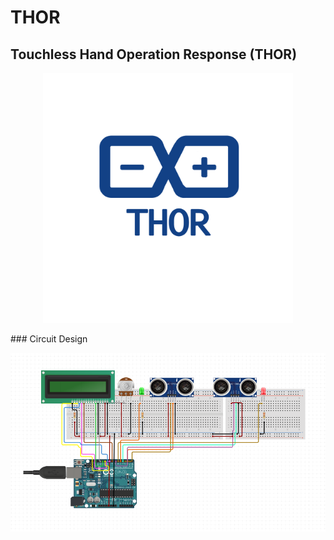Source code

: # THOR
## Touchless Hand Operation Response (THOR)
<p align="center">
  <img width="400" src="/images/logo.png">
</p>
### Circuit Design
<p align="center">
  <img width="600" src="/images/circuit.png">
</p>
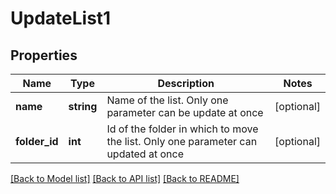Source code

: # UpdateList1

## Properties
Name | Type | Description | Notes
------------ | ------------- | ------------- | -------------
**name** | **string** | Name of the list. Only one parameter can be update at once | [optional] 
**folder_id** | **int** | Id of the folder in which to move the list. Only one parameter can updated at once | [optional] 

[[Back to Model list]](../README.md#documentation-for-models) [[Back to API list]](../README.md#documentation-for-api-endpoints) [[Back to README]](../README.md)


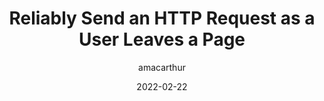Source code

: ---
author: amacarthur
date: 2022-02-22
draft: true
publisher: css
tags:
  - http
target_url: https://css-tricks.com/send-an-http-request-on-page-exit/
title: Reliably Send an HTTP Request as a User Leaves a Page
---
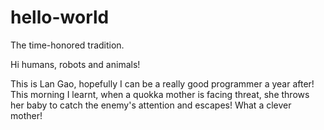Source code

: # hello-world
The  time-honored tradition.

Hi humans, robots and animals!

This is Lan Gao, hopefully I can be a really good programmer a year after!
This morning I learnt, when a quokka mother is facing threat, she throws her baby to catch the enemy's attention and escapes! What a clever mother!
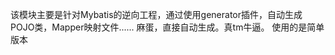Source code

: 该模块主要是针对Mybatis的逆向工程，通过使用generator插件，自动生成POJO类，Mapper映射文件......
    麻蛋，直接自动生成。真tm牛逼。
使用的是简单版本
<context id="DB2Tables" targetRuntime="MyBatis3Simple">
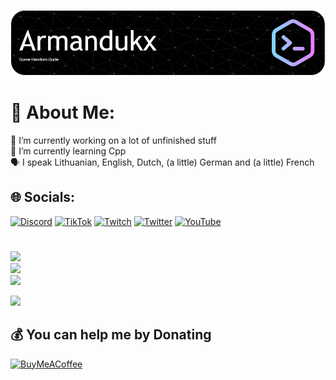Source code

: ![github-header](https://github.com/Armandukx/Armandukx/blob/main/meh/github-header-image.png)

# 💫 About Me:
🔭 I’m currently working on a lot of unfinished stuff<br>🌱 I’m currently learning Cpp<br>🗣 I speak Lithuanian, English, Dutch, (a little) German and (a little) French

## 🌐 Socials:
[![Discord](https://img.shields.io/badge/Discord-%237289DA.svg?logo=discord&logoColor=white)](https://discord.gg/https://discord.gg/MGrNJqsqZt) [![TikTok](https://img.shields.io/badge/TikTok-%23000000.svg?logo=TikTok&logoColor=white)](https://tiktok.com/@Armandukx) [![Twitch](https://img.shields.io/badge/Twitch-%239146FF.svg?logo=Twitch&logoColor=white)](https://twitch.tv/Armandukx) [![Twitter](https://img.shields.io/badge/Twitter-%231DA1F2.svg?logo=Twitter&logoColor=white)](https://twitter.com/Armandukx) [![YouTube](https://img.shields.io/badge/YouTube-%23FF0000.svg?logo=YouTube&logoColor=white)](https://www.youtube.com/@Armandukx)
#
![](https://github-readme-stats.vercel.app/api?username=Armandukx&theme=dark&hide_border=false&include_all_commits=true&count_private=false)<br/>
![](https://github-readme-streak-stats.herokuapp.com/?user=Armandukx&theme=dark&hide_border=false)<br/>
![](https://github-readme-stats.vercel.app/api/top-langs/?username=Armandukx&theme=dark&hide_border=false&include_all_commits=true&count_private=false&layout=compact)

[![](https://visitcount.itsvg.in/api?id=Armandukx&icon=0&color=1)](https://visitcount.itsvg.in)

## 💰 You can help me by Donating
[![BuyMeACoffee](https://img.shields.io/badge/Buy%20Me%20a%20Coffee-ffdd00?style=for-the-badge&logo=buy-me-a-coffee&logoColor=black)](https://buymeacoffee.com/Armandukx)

_ _ _ _ _

Go through the records above and copy every line with the word "This".

**Problem solution:**
This is Lan Gao, hopefully I can be a really good programmer a year after!
This morning I learnt, when a quokka mother is facing threat, she throws her baby to catch the enemy's attention and escapes! What a clever mother!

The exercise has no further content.